Our schedule, or more appropriately pattern, usually isn’t quite so varied in such a short time. We typically fall into patterns, just as many families do. We encourage our children to listen to their bodies, which tend to get tired around the same time of day for a while before shifting to a new pattern. However, as unschoolers, we reserve a flexibility to our days that many families are not allotted. We can stay up late or get up early as we choose. And while we aren’t totally without any schedule, having appointments or attending field trips or activities which interest our family, for the most part, we are able to choose when we do those things and if it fits our needs.

And here I hear the cry from parents claiming  that we are setting our children up for failure when they are grown.

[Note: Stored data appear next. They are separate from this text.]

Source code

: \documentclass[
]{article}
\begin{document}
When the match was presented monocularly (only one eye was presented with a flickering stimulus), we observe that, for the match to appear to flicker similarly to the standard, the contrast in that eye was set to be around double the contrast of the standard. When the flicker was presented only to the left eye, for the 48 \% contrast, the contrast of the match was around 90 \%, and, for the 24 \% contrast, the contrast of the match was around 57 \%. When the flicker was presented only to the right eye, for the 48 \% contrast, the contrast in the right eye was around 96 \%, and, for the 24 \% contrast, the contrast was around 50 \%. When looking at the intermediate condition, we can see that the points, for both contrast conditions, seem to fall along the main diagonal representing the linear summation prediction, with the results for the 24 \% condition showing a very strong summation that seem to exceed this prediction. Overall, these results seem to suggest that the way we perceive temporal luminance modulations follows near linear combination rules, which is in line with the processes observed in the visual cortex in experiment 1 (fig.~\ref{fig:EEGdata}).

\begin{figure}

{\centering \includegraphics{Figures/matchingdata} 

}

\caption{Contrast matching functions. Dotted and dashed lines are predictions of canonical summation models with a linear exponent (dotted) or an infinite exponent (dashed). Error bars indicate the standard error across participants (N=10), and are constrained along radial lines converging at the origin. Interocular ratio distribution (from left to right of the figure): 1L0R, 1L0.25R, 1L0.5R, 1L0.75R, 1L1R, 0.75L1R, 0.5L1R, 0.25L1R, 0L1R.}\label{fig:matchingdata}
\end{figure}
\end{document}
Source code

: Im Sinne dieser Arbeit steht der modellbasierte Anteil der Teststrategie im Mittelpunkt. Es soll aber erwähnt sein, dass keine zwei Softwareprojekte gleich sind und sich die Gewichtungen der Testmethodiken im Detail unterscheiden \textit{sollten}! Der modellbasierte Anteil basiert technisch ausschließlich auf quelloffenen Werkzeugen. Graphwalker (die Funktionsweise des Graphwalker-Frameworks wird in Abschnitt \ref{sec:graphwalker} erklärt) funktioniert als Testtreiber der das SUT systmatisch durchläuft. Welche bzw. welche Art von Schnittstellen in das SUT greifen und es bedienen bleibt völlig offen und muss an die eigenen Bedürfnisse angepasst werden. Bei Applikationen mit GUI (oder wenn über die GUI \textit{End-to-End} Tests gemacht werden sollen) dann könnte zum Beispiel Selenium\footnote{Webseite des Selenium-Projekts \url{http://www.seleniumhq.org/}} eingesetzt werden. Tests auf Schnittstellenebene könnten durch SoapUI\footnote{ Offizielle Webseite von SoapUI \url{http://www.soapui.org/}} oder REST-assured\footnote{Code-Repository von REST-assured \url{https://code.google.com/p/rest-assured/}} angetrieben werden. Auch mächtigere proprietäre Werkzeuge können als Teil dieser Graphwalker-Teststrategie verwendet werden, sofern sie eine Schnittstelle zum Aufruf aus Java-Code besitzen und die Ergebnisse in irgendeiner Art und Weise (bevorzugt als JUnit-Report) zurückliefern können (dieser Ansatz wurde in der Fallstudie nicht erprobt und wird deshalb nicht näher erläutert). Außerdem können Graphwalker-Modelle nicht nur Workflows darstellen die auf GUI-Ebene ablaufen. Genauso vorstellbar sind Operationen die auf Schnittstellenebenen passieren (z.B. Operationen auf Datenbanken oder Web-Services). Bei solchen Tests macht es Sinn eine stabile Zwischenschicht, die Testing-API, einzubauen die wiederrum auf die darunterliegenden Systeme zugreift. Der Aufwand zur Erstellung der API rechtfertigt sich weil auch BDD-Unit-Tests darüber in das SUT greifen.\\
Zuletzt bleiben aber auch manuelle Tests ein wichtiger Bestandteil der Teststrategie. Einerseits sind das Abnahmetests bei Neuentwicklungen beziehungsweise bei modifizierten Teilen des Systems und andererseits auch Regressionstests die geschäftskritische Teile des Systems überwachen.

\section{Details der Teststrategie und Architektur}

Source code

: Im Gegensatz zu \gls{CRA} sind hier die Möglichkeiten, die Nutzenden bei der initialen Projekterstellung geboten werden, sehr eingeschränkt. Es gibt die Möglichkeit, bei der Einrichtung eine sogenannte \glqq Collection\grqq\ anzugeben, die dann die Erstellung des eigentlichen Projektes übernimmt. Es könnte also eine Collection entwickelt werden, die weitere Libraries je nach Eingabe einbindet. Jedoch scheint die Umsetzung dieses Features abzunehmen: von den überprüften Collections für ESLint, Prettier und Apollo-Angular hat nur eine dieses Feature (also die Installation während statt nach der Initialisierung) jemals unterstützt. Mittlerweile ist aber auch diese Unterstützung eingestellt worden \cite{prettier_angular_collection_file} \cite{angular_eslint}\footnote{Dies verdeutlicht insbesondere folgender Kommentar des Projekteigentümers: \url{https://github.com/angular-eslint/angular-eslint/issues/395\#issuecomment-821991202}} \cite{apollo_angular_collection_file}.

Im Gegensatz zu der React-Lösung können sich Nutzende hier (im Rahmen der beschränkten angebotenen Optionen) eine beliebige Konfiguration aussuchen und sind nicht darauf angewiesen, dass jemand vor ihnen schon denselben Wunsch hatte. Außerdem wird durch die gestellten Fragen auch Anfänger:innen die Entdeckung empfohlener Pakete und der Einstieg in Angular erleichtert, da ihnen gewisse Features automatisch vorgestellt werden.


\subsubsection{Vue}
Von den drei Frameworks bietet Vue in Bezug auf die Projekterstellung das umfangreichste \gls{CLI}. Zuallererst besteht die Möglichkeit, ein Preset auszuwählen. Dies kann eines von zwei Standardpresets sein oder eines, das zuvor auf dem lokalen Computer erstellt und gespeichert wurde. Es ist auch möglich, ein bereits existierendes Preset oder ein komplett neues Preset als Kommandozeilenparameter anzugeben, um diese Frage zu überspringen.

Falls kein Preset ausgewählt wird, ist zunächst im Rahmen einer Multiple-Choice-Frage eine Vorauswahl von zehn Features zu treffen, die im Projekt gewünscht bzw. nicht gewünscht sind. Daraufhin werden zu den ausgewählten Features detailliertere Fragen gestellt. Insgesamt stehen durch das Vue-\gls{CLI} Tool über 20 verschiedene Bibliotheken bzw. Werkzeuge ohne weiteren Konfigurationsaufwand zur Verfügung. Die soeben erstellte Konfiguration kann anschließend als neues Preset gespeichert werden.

Someday, our children will have to follow a schedule, get up at the same time everyday, and trudge to work like the rest of America. If it was mandated that adults be at jobs at a certain time, with no choice in the matter, they might have a point. However, I would argue that just because a person may have to be at work at 8 AM 15 years from now, it’s no reason to impose that schedule on a 5 year old.

There is no guarantee what hours my children might keep as adults. Perhaps they will choose to work a late shift, and yet no one claims that I should keep them up all night in order to acclimate them to such a schedule. Chances are that the position they choose will have some flexibility. Homeschoolers are more likely to be their own bosses, are more likely to go on to higher education and receive advanced degrees, and are more likely to be self-guided in these efforts.

As a mother staying with my children, my schedule does not dictate an adherence to a rigid schedule. My schedule prior to having children, working in a university setting, allowed flexibility with my hours, as does the job my husband currently has. Regardless, our choice of vocations is intrinsically tied to our hours, and we can therefore choose whether a position fits or not. It’s a choice not given to children on the way to school, whose waking and sleeping hours are not a reflection of what their bodies are telling them or what they are learning, but are dictated by a government based solely upon their age.

So, we wave to the kids on the bus and wish them a wonderful day, as we go on about our lives on our own schedule, whatever that may be to fit our needs. While those parents advocating strict adherence to schedules shake their heads at my apparent lack of structure, I smile, knowing my children, in their earnest quest for learning, are doing, and will do, quite fine in life.